DATA RECORDS

-- -- --

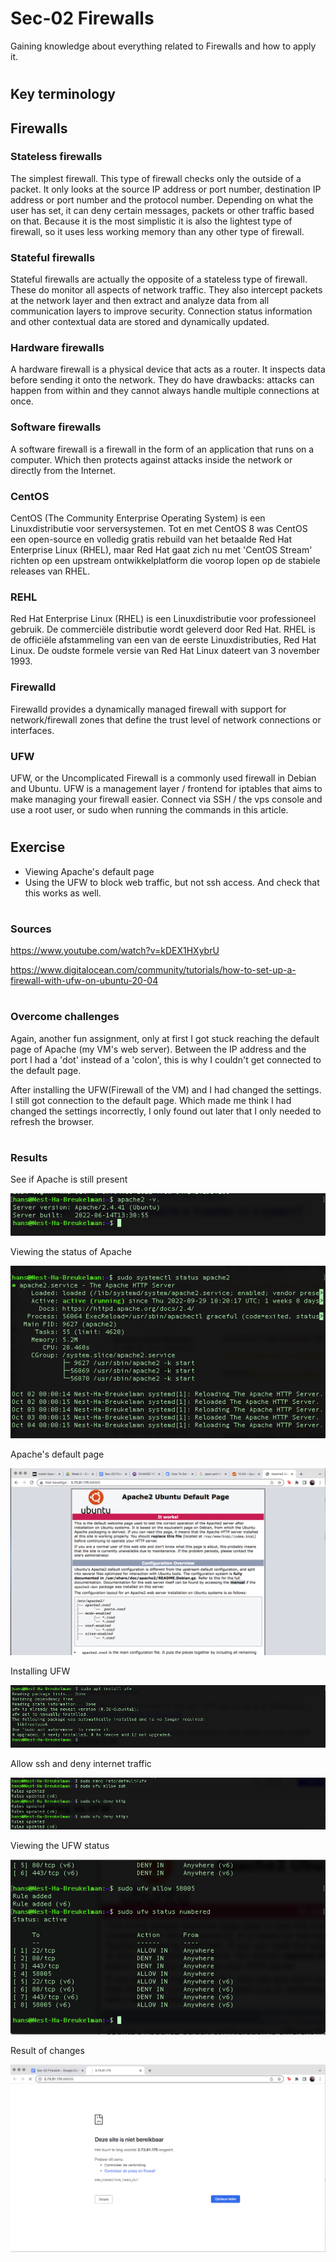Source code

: # Sec-02 Firewalls
Gaining knowledge about everything related to Firewalls and how to apply it.
#

## Key terminology
## Firewalls
### Stateless firewalls
The simplest firewall. This type of firewall checks only the outside of a packet. It only looks at the source IP address or port number, destination IP address or port number and the protocol number. Depending on what the user has set, it can deny certain messages, packets or other traffic based on that. Because it is the most simplistic it is also the lightest type of firewall, so it uses less working memory than any other type of firewall.

### Stateful firewalls
Stateful firewalls are actually the opposite of a stateless type of firewall. These do monitor all aspects of network traffic. They also intercept packets at the network layer and then extract and analyze data from all communication layers to improve security. Connection status information and other contextual data are stored and dynamically updated.

### Hardware firewalls
A hardware firewall is a physical device that acts as a router. It inspects data before sending it onto the network. They do have drawbacks: attacks can happen from within and they cannot always handle multiple connections at once.

### Software firewalls
A software firewall is a firewall in the form of an application that runs on a computer. Which then protects against attacks inside the network or directly from the Internet.

### CentOS
CentOS (The Community Enterprise Operating System) is een Linuxdistributie voor serversystemen. Tot en met CentOS 8 was CentOS een open-source en volledig gratis rebuild van het betaalde Red Hat Enterprise Linux (RHEL), maar Red Hat gaat zich nu met 'CentOS Stream' richten op een upstream ontwikkelplatform die voorop lopen op de stabiele releases van RHEL.

### REHL
Red Hat Enterprise Linux (RHEL) is een Linuxdistributie voor professioneel gebruik. De commerciële distributie wordt geleverd door Red Hat. RHEL is de officiële afstammeling van een van de eerste Linuxdistributies, Red Hat Linux. De oudste formele versie van Red Hat Linux dateert van 3 november 1993.

### Firewalld
Firewalld provides a dynamically managed firewall with support for network/firewall zones that define the trust level of network connections or interfaces.

### UFW
UFW, or the Uncomplicated Firewall is a commonly used firewall in Debian and Ubuntu. UFW is a management layer / frontend for iptables that aims to make managing your firewall easier. Connect via SSH / the vps console and use a root user, or sudo when running the commands in this article.
#

## Exercise
- Viewing Apache's default page
- Using the UFW to block web traffic, but not ssh access. And check that this works as well.
#

### Sources
https://www.youtube.com/watch?v=kDEX1HXybrU

https://www.digitalocean.com/community/tutorials/how-to-set-up-a-firewall-with-ufw-on-ubuntu-20-04
#

### Overcome challenges
Again, another fun assignment, only at first I got stuck reaching the default page of Apache (my VM's web server). Between the IP address and the port I had a 'dot' instead of a 'colon', this is why I couldn't get connected to the default page.

After installing the UFW(Firewall of the VM) and I had changed the settings. I still got connection to the default page. Which made me think I had changed the settings incorrectly, I only found out later that I only needed to refresh the browser.
#

### Results
See if Apache is still present

![a](https://github.com/Techgrounds-Cloud-9/cloud-9-hansbreukelman/blob/6983c7b94f38f14e1cd6f8b0b1ecb295f4563946/00_includes/Week%202/SEC/SEC-02_01%20Apache.png)

Viewing the status of Apache

![a](https://github.com/Techgrounds-Cloud-9/cloud-9-hansbreukelman/blob/6983c7b94f38f14e1cd6f8b0b1ecb295f4563946/00_includes/Week%202/SEC/SEC-02_02%20Stat%20Apa.png)

Apache's default page

![a](https://github.com/Techgrounds-Cloud-9/cloud-9-hansbreukelman/blob/6983c7b94f38f14e1cd6f8b0b1ecb295f4563946/00_includes/Week%202/SEC/SEC-02_03%20Default.png)

Installing UFW

![a](https://github.com/Techgrounds-Cloud-9/cloud-9-hansbreukelman/blob/6983c7b94f38f14e1cd6f8b0b1ecb295f4563946/00_includes/Week%202/SEC/SEC-02_04%20Inst%20UFW.png)

Allow ssh and deny internet traffic

![a](https://github.com/Techgrounds-Cloud-9/cloud-9-hansbreukelman/blob/6983c7b94f38f14e1cd6f8b0b1ecb295f4563946/00_includes/Week%202/SEC/SEC-02_05%20Allow%20deny.png)

Viewing the UFW status

![a](https://github.com/Techgrounds-Cloud-9/cloud-9-hansbreukelman/blob/6983c7b94f38f14e1cd6f8b0b1ecb295f4563946/00_includes/Week%202/SEC/SEC-02_06%20Status.png)

Result of changes

![a](https://github.com/Techgrounds-Cloud-9/cloud-9-hansbreukelman/blob/6983c7b94f38f14e1cd6f8b0b1ecb295f4563946/00_includes/Week%202/SEC/SEC-02_07%20Denied.png)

-- -- --

TRY IT
Only the text of the records above, copied exactly, should be returned; the pictures stay out.

TASK ANSWER
Source code

: # Sec-02 Firewalls
Gaining knowledge about everything related to Firewalls and how to apply it.
#

## Key terminology
## Firewalls
### Stateless firewalls
The simplest firewall. This type of firewall checks only the outside of a packet. It only looks at the source IP address or port number, destination IP address or port number and the protocol number. Depending on what the user has set, it can deny certain messages, packets or other traffic based on that. Because it is the most simplistic it is also the lightest type of firewall, so it uses less working memory than any other type of firewall.

### Stateful firewalls
Stateful firewalls are actually the opposite of a stateless type of firewall. These do monitor all aspects of network traffic. They also intercept packets at the network layer and then extract and analyze data from all communication layers to improve security. Connection status information and other contextual data are stored and dynamically updated.

### Hardware firewalls
A hardware firewall is a physical device that acts as a router. It inspects data before sending it onto the network. They do have drawbacks: attacks can happen from within and they cannot always handle multiple connections at once.

### Software firewalls
A software firewall is a firewall in the form of an application that runs on a computer. Which then protects against attacks inside the network or directly from the Internet.

### CentOS
CentOS (The Community Enterprise Operating System) is een Linuxdistributie voor serversystemen. Tot en met CentOS 8 was CentOS een open-source en volledig gratis rebuild van het betaalde Red Hat Enterprise Linux (RHEL), maar Red Hat gaat zich nu met 'CentOS Stream' richten op een upstream ontwikkelplatform die voorop lopen op de stabiele releases van RHEL.

### REHL
Red Hat Enterprise Linux (RHEL) is een Linuxdistributie voor professioneel gebruik. De commerciële distributie wordt geleverd door Red Hat. RHEL is de officiële afstammeling van een van de eerste Linuxdistributies, Red Hat Linux. De oudste formele versie van Red Hat Linux dateert van 3 november 1993.

### Firewalld
Firewalld provides a dynamically managed firewall with support for network/firewall zones that define the trust level of network connections or interfaces.

### UFW
UFW, or the Uncomplicated Firewall is a commonly used firewall in Debian and Ubuntu. UFW is a management layer / frontend for iptables that aims to make managing your firewall easier. Connect via SSH / the vps console and use a root user, or sudo when running the commands in this article.
#

## Exercise
- Viewing Apache's default page
- Using the UFW to block web traffic, but not ssh access. And check that this works as well.
#

### Sources
https://www.youtube.com/watch?v=kDEX1HXybrU

https://www.digitalocean.com/community/tutorials/how-to-set-up-a-firewall-with-ufw-on-ubuntu-20-04
#

### Overcome challenges
Again, another fun assignment, only at first I got stuck reaching the default page of Apache (my VM's web server). Between the IP address and the port I had a 'dot' instead of a 'colon', this is why I couldn't get connected to the default page.

After installing the UFW(Firewall of the VM) and I had changed the settings. I still got connection to the default page. Which made me think I had changed the settings incorrectly, I only found out later that I only needed to refresh the browser.
#

### Results
See if Apache is still present

![a](https://github.com/Techgrounds-Cloud-9/cloud-9-hansbreukelman/blob/6983c7b94f38f14e1cd6f8b0b1ecb295f4563946/00_includes/Week%202/SEC/SEC-02_01%20Apache.png)

Viewing the status of Apache

![a](https://github.com/Techgrounds-Cloud-9/cloud-9-hansbreukelman/blob/6983c7b94f38f14e1cd6f8b0b1ecb295f4563946/00_includes/Week%202/SEC/SEC-02_02%20Stat%20Apa.png)

Apache's default page

![a](https://github.com/Techgrounds-Cloud-9/cloud-9-hansbreukelman/blob/6983c7b94f38f14e1cd6f8b0b1ecb295f4563946/00_includes/Week%202/SEC/SEC-02_03%20Default.png)

Installing UFW

![a](https://github.com/Techgrounds-Cloud-9/cloud-9-hansbreukelman/blob/6983c7b94f38f14e1cd6f8b0b1ecb295f4563946/00_includes/Week%202/SEC/SEC-02_04%20Inst%20UFW.png)

Allow ssh and deny internet traffic

![a](https://github.com/Techgrounds-Cloud-9/cloud-9-hansbreukelman/blob/6983c7b94f38f14e1cd6f8b0b1ecb295f4563946/00_includes/Week%202/SEC/SEC-02_05%20Allow%20deny.png)

Viewing the UFW status

![a](https://github.com/Techgrounds-Cloud-9/cloud-9-hansbreukelman/blob/6983c7b94f38f14e1cd6f8b0b1ecb295f4563946/00_includes/Week%202/SEC/SEC-02_06%20Status.png)

Result of changes

![a](https://github.com/Techgrounds-Cloud-9/cloud-9-hansbreukelman/blob/6983c7b94f38f14e1cd6f8b0b1ecb295f4563946/00_includes/Week%202/SEC/SEC-02_07%20Denied.png)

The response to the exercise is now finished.